Exercise prompt: An exact copy of all the data is needed, with every picture left out.

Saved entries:
★ ★ ★ ★ ★ ★ ★

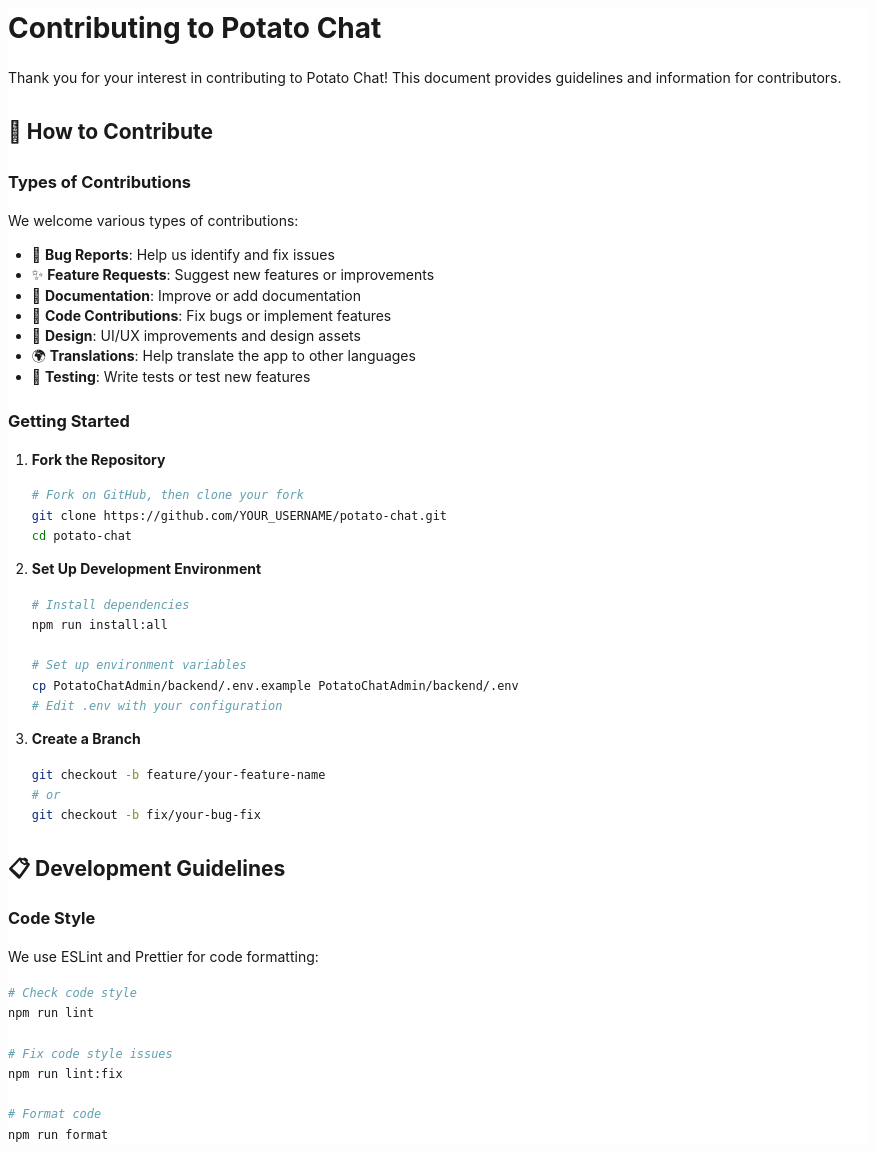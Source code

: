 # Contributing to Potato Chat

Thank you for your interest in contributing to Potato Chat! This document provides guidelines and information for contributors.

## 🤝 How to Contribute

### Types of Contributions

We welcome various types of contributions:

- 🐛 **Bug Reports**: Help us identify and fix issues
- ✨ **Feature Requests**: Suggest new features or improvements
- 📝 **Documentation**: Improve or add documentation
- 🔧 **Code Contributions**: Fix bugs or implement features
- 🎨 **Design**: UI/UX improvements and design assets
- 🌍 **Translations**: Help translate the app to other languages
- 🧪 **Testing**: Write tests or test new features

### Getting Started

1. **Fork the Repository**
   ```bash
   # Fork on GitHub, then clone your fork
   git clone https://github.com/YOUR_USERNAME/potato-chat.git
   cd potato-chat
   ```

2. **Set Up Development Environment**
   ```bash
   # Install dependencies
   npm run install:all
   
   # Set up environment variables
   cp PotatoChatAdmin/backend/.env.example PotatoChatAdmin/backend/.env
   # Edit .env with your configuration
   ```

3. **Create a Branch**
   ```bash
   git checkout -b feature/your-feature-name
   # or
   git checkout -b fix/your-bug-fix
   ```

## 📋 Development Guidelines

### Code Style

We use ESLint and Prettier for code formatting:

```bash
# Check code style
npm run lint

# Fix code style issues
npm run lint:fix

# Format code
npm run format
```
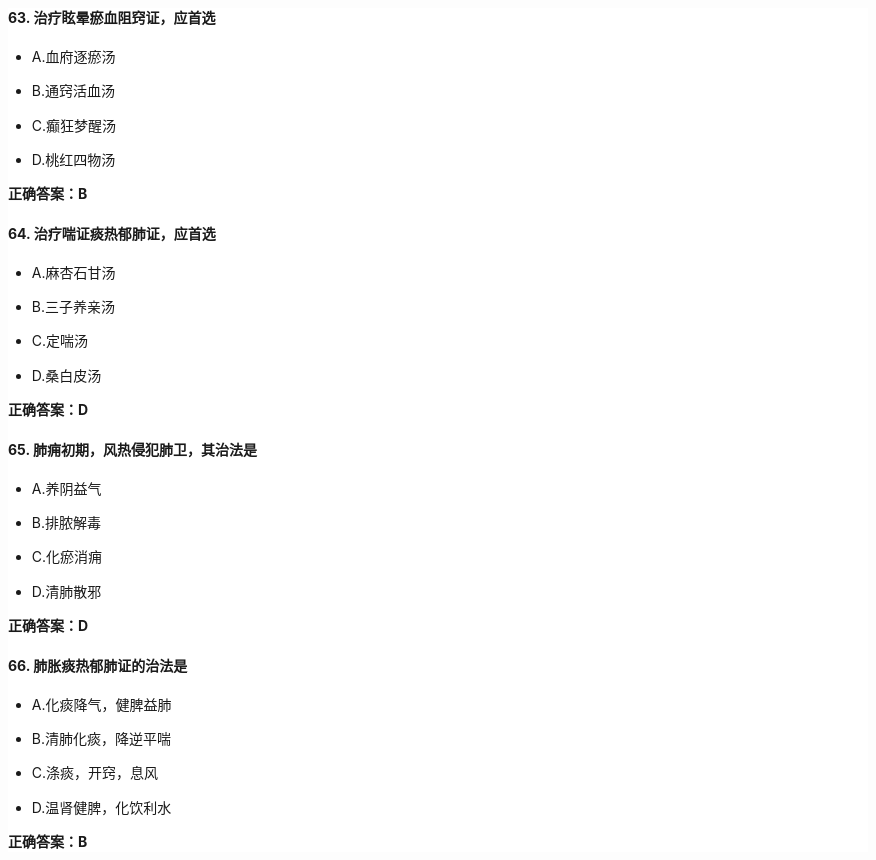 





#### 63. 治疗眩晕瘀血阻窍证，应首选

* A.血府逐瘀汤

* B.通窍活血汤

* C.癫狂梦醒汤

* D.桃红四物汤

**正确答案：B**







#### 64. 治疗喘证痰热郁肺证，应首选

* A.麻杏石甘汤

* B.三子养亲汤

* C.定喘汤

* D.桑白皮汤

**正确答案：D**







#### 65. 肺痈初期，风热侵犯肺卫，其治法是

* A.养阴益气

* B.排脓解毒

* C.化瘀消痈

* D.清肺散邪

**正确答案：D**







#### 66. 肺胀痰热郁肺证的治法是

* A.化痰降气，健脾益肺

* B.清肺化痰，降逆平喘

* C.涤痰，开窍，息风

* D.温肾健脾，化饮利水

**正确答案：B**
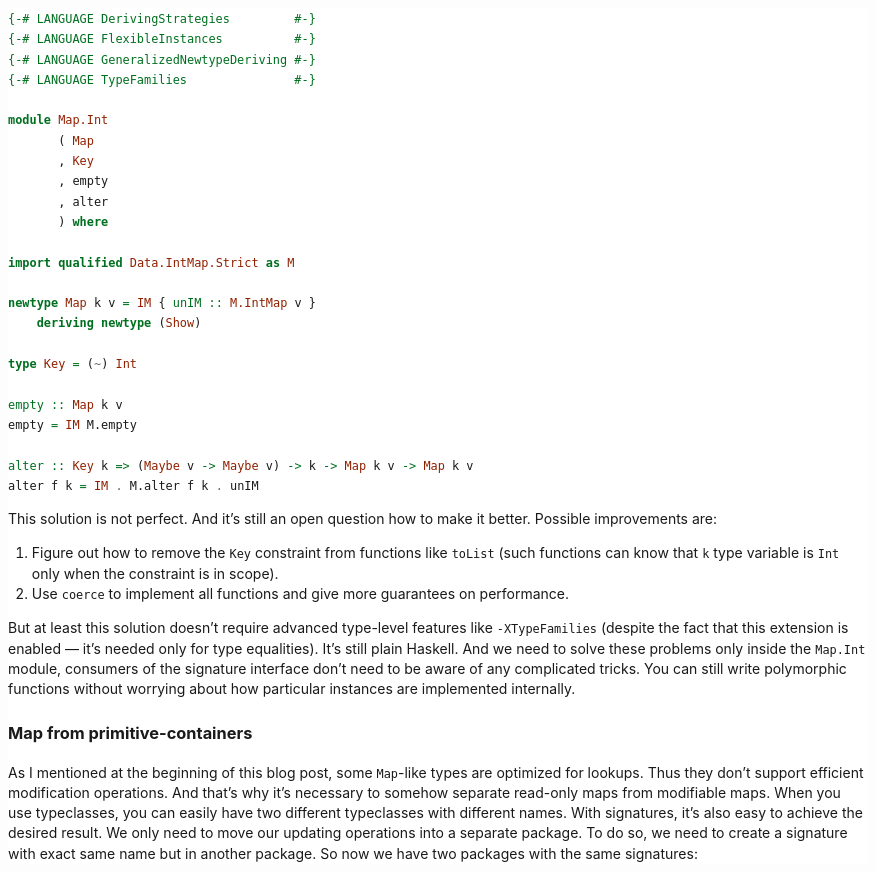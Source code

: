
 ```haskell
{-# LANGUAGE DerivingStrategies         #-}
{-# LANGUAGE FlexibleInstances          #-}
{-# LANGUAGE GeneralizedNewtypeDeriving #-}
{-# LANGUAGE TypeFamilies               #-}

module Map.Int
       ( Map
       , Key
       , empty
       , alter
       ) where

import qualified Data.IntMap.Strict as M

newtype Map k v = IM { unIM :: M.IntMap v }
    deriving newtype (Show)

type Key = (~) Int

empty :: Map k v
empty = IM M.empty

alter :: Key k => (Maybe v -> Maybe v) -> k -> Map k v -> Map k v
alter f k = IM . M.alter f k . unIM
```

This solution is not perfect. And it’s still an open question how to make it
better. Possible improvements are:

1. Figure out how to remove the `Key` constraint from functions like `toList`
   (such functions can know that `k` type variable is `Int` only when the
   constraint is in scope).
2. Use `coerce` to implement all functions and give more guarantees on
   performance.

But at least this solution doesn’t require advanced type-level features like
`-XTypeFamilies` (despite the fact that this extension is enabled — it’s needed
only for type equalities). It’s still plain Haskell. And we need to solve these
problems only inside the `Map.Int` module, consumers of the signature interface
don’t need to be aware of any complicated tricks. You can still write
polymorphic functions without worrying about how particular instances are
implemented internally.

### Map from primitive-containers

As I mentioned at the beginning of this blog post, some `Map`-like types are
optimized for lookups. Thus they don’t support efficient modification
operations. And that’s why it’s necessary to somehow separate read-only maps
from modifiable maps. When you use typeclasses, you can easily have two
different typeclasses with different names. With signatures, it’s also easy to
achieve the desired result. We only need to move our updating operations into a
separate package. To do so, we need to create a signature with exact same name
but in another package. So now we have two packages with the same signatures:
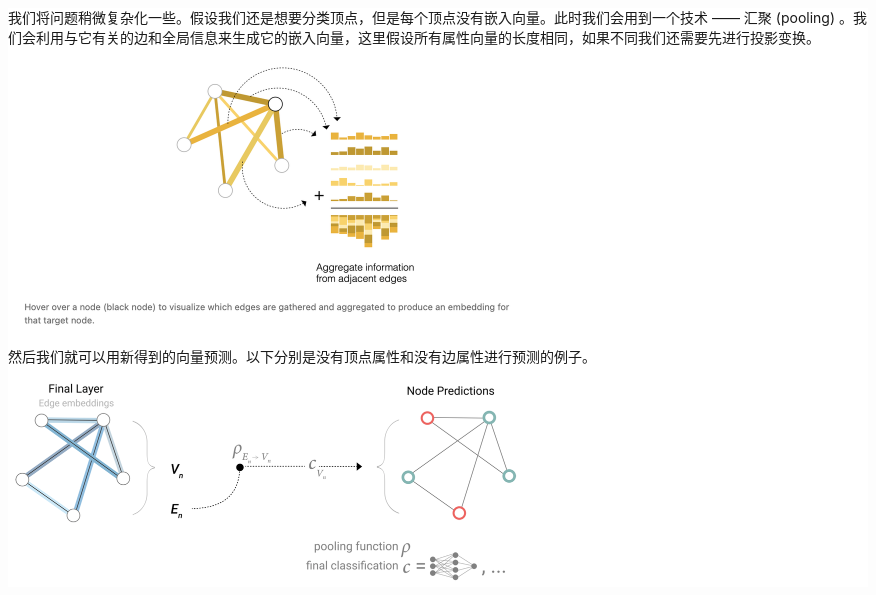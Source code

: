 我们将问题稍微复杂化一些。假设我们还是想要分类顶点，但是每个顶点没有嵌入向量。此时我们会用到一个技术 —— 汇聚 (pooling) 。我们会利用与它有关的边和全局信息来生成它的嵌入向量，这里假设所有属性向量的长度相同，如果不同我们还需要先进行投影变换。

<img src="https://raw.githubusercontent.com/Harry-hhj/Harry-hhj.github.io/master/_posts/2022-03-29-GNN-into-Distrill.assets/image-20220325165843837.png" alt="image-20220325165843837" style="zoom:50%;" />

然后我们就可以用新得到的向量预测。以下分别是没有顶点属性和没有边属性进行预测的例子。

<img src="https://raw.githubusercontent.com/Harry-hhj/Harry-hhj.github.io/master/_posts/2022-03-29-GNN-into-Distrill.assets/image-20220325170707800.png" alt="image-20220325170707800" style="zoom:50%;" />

★ ★ ★ ★ ★ ★ ★

Written answer:
Source code

: # Contributing to Potato Chat

Thank you for your interest in contributing to Potato Chat! This document provides guidelines and information for contributors.

## 🤝 How to Contribute

### Types of Contributions

We welcome various types of contributions:

- 🐛 **Bug Reports**: Help us identify and fix issues
- ✨ **Feature Requests**: Suggest new features or improvements
- 📝 **Documentation**: Improve or add documentation
- 🔧 **Code Contributions**: Fix bugs or implement features
- 🎨 **Design**: UI/UX improvements and design assets
- 🌍 **Translations**: Help translate the app to other languages
- 🧪 **Testing**: Write tests or test new features

### Getting Started

1. **Fork the Repository**
   ```bash
   # Fork on GitHub, then clone your fork
   git clone https://github.com/YOUR_USERNAME/potato-chat.git
   cd potato-chat
   ```

2. **Set Up Development Environment**
   ```bash
   # Install dependencies
   npm run install:all
   
   # Set up environment variables
   cp PotatoChatAdmin/backend/.env.example PotatoChatAdmin/backend/.env
   # Edit .env with your configuration
   ```

3. **Create a Branch**
   ```bash
   git checkout -b feature/your-feature-name
   # or
   git checkout -b fix/your-bug-fix
   ```

## 📋 Development Guidelines

### Code Style

We use ESLint and Prettier for code formatting:

```bash
# Check code style
npm run lint

# Fix code style issues
npm run lint:fix

# Format code
npm run format
```





#### 63. 治疗眩晕瘀血阻窍证，应首选

* A.血府逐瘀汤

* B.通窍活血汤

* C.癫狂梦醒汤

* D.桃红四物汤

**正确答案：B**







#### 64. 治疗喘证痰热郁肺证，应首选

* A.麻杏石甘汤

* B.三子养亲汤

* C.定喘汤

* D.桑白皮汤

**正确答案：D**







#### 65. 肺痈初期，风热侵犯肺卫，其治法是

* A.养阴益气

* B.排脓解毒

* C.化瘀消痈

* D.清肺散邪

**正确答案：D**







#### 66. 肺胀痰热郁肺证的治法是

* A.化痰降气，健脾益肺

* B.清肺化痰，降逆平喘

* C.涤痰，开窍，息风

* D.温肾健脾，化饮利水

**正确答案：B**
Source code

:
 ```haskell
{-# LANGUAGE DerivingStrategies         #-}
{-# LANGUAGE FlexibleInstances          #-}
{-# LANGUAGE GeneralizedNewtypeDeriving #-}
{-# LANGUAGE TypeFamilies               #-}

module Map.Int
       ( Map
       , Key
       , empty
       , alter
       ) where

import qualified Data.IntMap.Strict as M

newtype Map k v = IM { unIM :: M.IntMap v }
    deriving newtype (Show)

type Key = (~) Int

empty :: Map k v
empty = IM M.empty

alter :: Key k => (Maybe v -> Maybe v) -> k -> Map k v -> Map k v
alter f k = IM . M.alter f k . unIM
```

This solution is not perfect. And it’s still an open question how to make it
better. Possible improvements are:

1. Figure out how to remove the `Key` constraint from functions like `toList`
   (such functions can know that `k` type variable is `Int` only when the
   constraint is in scope).
2. Use `coerce` to implement all functions and give more guarantees on
   performance.

But at least this solution doesn’t require advanced type-level features like
`-XTypeFamilies` (despite the fact that this extension is enabled — it’s needed
only for type equalities). It’s still plain Haskell. And we need to solve these
problems only inside the `Map.Int` module, consumers of the signature interface
don’t need to be aware of any complicated tricks. You can still write
polymorphic functions without worrying about how particular instances are
implemented internally.

### Map from primitive-containers

As I mentioned at the beginning of this blog post, some `Map`-like types are
optimized for lookups. Thus they don’t support efficient modification
operations. And that’s why it’s necessary to somehow separate read-only maps
from modifiable maps. When you use typeclasses, you can easily have two
different typeclasses with different names. With signatures, it’s also easy to
achieve the desired result. We only need to move our updating operations into a
separate package. To do so, we need to create a signature with exact same name
but in another package. So now we have two packages with the same signatures:
Source code

: 我们将问题稍微复杂化一些。假设我们还是想要分类顶点，但是每个顶点没有嵌入向量。此时我们会用到一个技术 —— 汇聚 (pooling) 。我们会利用与它有关的边和全局信息来生成它的嵌入向量，这里假设所有属性向量的长度相同，如果不同我们还需要先进行投影变换。

<img src="https://raw.githubusercontent.com/Harry-hhj/Harry-hhj.github.io/master/_posts/2022-03-29-GNN-into-Distrill.assets/image-20220325165843837.png" alt="image-20220325165843837" style="zoom:50%;" />

然后我们就可以用新得到的向量预测。以下分别是没有顶点属性和没有边属性进行预测的例子。

<img src="https://raw.githubusercontent.com/Harry-hhj/Harry-hhj.github.io/master/_posts/2022-03-29-GNN-into-Distrill.assets/image-20220325170707800.png" alt="image-20220325170707800" style="zoom:50%;" />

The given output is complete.